Task objective —
Among the entries below, find the line with "too damn long.", then quote it and each following line up to and including the line with "### Day 3: January 11, 2017", and nothing else.

(Data records)
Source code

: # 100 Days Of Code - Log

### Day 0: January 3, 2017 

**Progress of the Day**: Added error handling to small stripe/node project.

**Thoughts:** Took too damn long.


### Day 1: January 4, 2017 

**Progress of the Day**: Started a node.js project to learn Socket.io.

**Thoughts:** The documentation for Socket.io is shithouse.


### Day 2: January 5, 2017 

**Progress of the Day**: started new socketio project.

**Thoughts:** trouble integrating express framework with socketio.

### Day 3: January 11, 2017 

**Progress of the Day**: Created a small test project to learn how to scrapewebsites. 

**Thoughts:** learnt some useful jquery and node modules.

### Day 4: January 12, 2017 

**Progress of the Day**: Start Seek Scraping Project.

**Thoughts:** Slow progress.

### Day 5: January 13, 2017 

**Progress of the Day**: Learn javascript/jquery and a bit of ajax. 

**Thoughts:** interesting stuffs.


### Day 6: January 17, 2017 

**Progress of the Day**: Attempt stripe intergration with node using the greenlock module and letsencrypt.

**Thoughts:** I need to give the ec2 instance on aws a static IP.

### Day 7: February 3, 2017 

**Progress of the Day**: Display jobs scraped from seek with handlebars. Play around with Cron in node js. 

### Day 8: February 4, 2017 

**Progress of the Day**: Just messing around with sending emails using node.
* * *
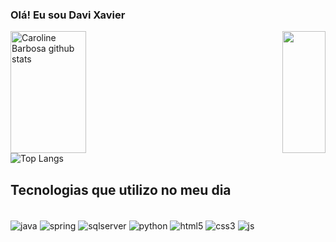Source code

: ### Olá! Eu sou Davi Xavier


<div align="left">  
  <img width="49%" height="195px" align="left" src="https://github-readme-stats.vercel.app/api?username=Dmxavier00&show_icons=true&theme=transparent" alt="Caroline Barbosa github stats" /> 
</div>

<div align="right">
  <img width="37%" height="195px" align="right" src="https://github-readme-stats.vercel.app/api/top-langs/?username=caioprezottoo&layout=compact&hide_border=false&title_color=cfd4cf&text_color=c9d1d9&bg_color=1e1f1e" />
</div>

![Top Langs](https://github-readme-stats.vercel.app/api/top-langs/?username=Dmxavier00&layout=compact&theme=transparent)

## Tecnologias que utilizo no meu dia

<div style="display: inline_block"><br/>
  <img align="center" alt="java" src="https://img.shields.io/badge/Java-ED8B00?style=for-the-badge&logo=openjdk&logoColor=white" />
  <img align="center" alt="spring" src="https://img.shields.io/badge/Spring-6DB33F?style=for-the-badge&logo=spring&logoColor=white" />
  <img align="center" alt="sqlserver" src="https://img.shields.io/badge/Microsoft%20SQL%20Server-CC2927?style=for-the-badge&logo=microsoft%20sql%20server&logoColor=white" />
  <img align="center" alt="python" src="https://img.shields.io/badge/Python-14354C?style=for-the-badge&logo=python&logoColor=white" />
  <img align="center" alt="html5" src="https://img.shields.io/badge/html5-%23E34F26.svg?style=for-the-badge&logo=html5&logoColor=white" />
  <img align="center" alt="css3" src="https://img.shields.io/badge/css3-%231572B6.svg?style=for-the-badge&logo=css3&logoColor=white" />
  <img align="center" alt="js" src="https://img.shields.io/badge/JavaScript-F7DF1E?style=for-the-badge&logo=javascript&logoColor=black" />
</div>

Answer space —
**Thoughts:** Took too damn long.


### Day 1: January 4, 2017 

**Progress of the Day**: Started a node.js project to learn Socket.io.

**Thoughts:** The documentation for Socket.io is shithouse.


### Day 2: January 5, 2017 

**Progress of the Day**: started new socketio project.

**Thoughts:** trouble integrating express framework with socketio.

### Day 3: January 11, 2017 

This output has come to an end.